(Beginning of DATA TO USE)
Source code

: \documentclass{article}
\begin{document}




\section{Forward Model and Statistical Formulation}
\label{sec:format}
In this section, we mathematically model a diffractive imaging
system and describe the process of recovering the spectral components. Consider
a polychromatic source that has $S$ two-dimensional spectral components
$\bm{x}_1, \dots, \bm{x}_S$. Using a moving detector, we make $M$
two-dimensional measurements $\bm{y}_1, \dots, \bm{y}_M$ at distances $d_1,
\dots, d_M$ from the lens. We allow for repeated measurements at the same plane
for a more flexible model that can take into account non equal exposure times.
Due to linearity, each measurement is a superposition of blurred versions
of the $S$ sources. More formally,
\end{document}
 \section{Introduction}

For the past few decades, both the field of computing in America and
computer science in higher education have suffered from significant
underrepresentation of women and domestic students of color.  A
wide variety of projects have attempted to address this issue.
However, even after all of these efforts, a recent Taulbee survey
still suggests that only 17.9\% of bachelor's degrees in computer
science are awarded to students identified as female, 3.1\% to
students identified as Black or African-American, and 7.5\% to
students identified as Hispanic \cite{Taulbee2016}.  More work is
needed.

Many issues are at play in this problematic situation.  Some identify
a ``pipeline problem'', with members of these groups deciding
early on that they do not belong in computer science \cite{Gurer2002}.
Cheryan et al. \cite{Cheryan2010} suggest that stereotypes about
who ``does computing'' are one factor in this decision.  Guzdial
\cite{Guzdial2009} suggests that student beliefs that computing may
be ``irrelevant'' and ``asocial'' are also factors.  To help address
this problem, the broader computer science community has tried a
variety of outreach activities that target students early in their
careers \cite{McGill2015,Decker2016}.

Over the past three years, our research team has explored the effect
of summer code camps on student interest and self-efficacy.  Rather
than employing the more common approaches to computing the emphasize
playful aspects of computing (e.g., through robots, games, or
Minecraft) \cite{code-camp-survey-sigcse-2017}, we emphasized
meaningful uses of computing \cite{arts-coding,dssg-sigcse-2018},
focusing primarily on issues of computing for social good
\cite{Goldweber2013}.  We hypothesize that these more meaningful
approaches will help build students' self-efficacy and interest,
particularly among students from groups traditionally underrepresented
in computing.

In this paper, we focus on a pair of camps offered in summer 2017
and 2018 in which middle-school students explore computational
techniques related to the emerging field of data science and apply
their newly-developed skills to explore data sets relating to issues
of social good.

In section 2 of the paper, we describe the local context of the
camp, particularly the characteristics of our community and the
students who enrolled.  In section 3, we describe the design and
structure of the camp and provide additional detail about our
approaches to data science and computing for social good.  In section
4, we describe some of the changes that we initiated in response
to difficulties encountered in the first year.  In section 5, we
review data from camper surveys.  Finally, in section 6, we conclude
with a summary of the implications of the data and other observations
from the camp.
(End of DATA TO USE)
- WORK TO BE COMPLETED:
The expected output is every line from the material above where "components" can be found.

- ANSWER TO THE PROBLEM:
system and describe the process of recovering the spectral components. Consider
a polychromatic source that has $S$ two-dimensional spectral components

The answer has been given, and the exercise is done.